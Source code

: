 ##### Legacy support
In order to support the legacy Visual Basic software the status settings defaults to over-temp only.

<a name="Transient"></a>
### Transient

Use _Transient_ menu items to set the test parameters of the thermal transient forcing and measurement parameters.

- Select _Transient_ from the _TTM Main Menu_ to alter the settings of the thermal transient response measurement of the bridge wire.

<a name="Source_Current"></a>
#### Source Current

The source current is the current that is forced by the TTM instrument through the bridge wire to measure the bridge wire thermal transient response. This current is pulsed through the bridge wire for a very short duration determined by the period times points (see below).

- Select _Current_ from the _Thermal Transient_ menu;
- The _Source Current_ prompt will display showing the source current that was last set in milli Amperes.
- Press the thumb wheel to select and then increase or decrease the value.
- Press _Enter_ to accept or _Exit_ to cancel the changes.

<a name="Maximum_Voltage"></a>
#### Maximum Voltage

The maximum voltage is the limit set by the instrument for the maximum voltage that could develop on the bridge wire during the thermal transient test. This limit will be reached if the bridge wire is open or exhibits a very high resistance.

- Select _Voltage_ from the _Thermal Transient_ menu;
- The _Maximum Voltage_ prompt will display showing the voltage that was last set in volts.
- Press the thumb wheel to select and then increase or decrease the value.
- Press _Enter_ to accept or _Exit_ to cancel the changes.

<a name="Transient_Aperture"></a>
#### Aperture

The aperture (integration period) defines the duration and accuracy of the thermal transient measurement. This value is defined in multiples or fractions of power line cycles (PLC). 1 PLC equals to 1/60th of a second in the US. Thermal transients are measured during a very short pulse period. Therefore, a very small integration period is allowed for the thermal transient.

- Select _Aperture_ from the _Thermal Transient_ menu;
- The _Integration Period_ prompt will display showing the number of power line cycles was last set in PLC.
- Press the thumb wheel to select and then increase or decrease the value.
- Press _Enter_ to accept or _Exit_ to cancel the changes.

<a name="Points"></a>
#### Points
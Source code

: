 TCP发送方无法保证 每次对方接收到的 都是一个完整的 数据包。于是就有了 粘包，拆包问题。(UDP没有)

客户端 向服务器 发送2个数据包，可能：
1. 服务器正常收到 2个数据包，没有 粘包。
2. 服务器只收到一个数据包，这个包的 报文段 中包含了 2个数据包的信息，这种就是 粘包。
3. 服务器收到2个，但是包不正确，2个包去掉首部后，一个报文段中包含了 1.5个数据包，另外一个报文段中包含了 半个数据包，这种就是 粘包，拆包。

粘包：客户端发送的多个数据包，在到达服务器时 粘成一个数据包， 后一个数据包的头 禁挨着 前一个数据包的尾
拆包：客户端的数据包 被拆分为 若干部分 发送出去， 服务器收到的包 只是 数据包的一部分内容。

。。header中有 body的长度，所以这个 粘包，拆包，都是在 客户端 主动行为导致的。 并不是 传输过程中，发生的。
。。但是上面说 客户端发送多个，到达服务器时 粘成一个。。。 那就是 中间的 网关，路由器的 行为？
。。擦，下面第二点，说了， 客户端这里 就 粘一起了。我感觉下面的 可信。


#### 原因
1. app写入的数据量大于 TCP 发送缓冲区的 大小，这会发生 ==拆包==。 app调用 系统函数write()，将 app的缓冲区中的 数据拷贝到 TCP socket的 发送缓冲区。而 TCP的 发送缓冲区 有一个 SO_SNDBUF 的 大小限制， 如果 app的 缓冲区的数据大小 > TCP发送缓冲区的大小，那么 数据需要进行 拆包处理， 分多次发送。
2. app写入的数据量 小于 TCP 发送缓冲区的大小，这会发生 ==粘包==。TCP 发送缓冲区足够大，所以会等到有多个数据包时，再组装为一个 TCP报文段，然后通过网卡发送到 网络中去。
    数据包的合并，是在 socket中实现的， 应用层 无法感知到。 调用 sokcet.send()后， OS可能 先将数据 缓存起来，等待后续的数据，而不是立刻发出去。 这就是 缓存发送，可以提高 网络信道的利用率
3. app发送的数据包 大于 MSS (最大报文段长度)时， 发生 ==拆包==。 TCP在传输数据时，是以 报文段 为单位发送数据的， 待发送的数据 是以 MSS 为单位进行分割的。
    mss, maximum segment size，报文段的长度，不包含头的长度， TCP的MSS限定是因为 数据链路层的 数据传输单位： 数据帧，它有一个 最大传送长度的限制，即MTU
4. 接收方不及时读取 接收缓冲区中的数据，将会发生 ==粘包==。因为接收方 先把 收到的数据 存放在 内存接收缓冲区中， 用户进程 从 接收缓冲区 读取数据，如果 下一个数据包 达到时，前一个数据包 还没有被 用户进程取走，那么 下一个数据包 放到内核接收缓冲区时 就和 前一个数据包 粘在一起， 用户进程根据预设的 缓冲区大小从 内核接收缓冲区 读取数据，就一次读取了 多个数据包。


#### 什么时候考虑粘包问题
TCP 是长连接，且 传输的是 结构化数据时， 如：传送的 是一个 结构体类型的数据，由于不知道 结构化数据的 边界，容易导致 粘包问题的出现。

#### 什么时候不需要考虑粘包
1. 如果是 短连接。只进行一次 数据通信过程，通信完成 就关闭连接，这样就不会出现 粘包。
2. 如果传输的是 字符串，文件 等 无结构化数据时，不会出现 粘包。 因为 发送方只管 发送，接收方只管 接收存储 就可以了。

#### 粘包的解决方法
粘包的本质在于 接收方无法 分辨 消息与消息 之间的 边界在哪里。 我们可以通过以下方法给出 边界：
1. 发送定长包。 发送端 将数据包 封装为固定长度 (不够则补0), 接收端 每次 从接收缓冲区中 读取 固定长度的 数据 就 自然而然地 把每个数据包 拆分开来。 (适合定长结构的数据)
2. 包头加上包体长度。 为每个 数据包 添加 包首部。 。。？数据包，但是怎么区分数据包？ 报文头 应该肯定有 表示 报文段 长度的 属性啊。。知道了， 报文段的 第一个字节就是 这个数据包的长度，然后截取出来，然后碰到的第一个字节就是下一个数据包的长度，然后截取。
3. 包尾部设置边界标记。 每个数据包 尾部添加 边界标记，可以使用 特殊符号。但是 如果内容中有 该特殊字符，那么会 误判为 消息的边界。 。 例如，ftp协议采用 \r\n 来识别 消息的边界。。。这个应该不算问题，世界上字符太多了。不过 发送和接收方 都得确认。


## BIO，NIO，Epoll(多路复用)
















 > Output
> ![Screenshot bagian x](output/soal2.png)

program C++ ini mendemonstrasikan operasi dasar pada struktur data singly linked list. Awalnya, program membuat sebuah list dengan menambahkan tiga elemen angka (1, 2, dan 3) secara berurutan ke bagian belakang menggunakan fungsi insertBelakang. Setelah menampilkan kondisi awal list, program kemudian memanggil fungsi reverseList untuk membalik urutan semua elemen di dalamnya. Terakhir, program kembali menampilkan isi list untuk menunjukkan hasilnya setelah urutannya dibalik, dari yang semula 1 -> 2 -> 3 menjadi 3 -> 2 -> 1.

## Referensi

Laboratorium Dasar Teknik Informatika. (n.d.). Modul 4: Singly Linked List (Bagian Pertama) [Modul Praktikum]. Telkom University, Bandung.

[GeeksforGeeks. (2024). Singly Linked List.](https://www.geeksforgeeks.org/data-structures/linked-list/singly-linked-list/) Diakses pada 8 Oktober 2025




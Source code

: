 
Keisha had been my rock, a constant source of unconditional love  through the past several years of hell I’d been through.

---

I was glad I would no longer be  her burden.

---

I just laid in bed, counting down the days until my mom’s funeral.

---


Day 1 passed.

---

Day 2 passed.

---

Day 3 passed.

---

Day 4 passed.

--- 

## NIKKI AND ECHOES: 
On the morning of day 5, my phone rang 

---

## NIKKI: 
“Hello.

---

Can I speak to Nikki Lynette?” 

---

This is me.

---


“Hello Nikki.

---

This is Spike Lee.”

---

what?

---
##############################
Give back the records above exactly, limited to the lines between the one holding "1. 发送定长包。 发送端" and the one holding "3. 包尾部设置边界标记。 每个数据包", inclusive.

## TASK ANSWER
1. 发送定长包。 发送端 将数据包 封装为固定长度 (不够则补0), 接收端 每次 从接收缓冲区中 读取 固定长度的 数据 就 自然而然地 把每个数据包 拆分开来。 (适合定长结构的数据)
2. 包头加上包体长度。 为每个 数据包 添加 包首部。 。。？数据包，但是怎么区分数据包？ 报文头 应该肯定有 表示 报文段 长度的 属性啊。。知道了， 报文段的 第一个字节就是 这个数据包的长度，然后截取出来，然后碰到的第一个字节就是下一个数据包的长度，然后截取。
3. 包尾部设置边界标记。 每个数据包 尾部添加 边界标记，可以使用 特殊符号。但是 如果内容中有 该特殊字符，那么会 误判为 消息的边界。 。 例如，ftp协议采用 \r\n 来识别 消息的边界。。。这个应该不算问题，世界上字符太多了。不过 发送和接收方 都得确认。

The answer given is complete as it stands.